One of the contentious events during the Debian Hoo-Hah was one of the package maintainers leaping to remove support for an init system from one package almost as soon as the Technical Committee had made its decision favouring systemd over upstart, OpenRC, and van Smoorenburg rc. People opined then that Debian package maintainers should not blithely remove support for init systems like that.

* https://bugs.debian.org/cgi-bin/bugreport.cgi?bug=746715

More recently, however, this has begun to happen. In August 2017, a group of Debian people got together to organize the removal of all upstart support from all packages; and that is progressing.

* https://lintian.debian.org/tags/package-installs-deprecated-...

Right, but sysv is still around, so if "support" means having the package, then Debian still supports other init systems. The complaint here is that stuff doesn't work well with sysv, so my question is: if back in Debian 7 something didn't work well with Upstart, was that considered a blocking bug? If not, I fail to see what changed. As you pointed out, they already removed obsolete init systems before systemd came around, so removing Upstart (which has been abandoned by upstream) is not a change in regular procedure.
Neither runit nor minit were, or are, obsolete; and systemd was around in 2010.
I mean obsolete as Debian packages. In any case, why do you say it was removed? runit seems to have been present in every version released since 2010.

As for systemd, it wasn't as a Debian package, so it's hardly relevant for this discussion. It was only even packaged in 2012.

That concept of "obsolete as a Debian package" does not really exist, so you are asserting something meaningless. And you brought up the timing of systemd yourself, only to then find that your point was wrong.

You have a lot to learn about the rather sad history of runit and daemontools in Debian, as well as about the ways that Debian people decide what is packaged. This is only some of it.

* https://tracker.debian.org/pkg/runit-run

* http://smarden.org/pape/

* https://lists.debian.org/debian-vote/2014/11/msg00059.html

* https://unix.stackexchange.com/a/284453/5132

* https://bugs.debian.org/cgi-bin/bugreport.cgi?bug=766187#78

* https://bugs.debian.org/cgi-bin/bugreport.cgi?bug=861536#44

* https://bugs.debian.org/cgi-bin/bugreport.cgi?bug=752075#35

I understand that the ways that Debian developers make their decisions is not to your liking, but I disagree with your presentation of the facts, nor do I care for your passive-aggressive accusations.

Runit-init-the software was not removed from Debian. Only runit-init-the-package was removed and that was long before systemd-the-package (which, yes, was what I was referring to) appeared, and it was by a ROM from the author himself, after a bug report classified as RC (justifiably, in my opinion).

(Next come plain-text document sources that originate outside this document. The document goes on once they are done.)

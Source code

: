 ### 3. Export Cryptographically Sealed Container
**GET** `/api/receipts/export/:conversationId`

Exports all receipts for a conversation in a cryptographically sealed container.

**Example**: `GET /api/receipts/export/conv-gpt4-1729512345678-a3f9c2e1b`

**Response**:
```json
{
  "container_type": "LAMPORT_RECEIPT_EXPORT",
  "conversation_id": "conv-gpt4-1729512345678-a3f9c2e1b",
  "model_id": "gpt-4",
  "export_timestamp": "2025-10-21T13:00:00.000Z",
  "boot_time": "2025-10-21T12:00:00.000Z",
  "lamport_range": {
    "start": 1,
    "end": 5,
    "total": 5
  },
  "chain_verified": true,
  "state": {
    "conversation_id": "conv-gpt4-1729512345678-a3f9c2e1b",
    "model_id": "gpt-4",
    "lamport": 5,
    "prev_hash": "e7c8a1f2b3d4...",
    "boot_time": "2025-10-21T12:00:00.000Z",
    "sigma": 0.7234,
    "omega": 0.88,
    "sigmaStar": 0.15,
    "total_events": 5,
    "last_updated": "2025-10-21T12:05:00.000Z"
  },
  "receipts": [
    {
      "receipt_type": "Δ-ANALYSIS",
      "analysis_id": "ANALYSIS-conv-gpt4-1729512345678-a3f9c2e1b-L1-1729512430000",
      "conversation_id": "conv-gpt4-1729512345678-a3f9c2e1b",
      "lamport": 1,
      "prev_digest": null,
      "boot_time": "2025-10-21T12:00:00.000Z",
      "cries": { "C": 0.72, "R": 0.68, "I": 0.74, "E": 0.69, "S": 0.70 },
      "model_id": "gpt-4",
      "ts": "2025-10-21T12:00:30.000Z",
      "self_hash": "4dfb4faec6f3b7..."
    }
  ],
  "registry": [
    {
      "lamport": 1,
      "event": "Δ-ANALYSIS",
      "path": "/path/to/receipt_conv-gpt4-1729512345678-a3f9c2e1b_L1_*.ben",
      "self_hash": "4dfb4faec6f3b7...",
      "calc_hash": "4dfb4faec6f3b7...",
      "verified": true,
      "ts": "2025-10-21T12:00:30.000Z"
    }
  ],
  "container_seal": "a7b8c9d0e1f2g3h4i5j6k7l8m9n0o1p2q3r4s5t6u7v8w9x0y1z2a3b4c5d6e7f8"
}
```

So I fail to see any changes in behavior by the Debian team, since I don't believe in this conspiracy theory that Debian Developers were finding bugs in other init systems just to push for systemd, despite not even caring enough to package it.

Could they be more open to other init systems? Probably. But that was never my question.

The presentation of the facts is simple hyperlinking to the actual discussions, to disagree with which is bizarre, to say the least.

After propounding a non-existent concept of "obsolete as a Debian package" you are proceeding to propound an equally nonsensical concept of removing runit-run whilst not removing runit-run. https://tracker.debian.org/pkg/runit-run is really quite clear and unambiguous.

And that conspiracy theory is a straw man of your own making, too. As is indeed the commentary on "the ways that Debian developers make their decisions" which are your opinions not anyone else's. You have a lot to learn and you're getting a lot of things quite wrong.

Every time I read something complaining about systemd from a centralization/reducing-choices POV, I mentally replace the word "systemd" with "glibc" and check to see if the argument still holds water.

Mind you, there are plenty of other complaints (stability, back-compatibility, etc.) that are useful/valid regarding this software, but the above litmus serves to eliminate rather a lot of FUD and hand-wringing in my experience.

What criticisms have you eliminated using this strategy? glibc does not do the things that people hate about systemd.
It filters out: people who just want to complain about centralization; people who are annoyed about change and trying to rationalize it without trying or learning the new tool; and people who irrationally feel like they are no longer in control.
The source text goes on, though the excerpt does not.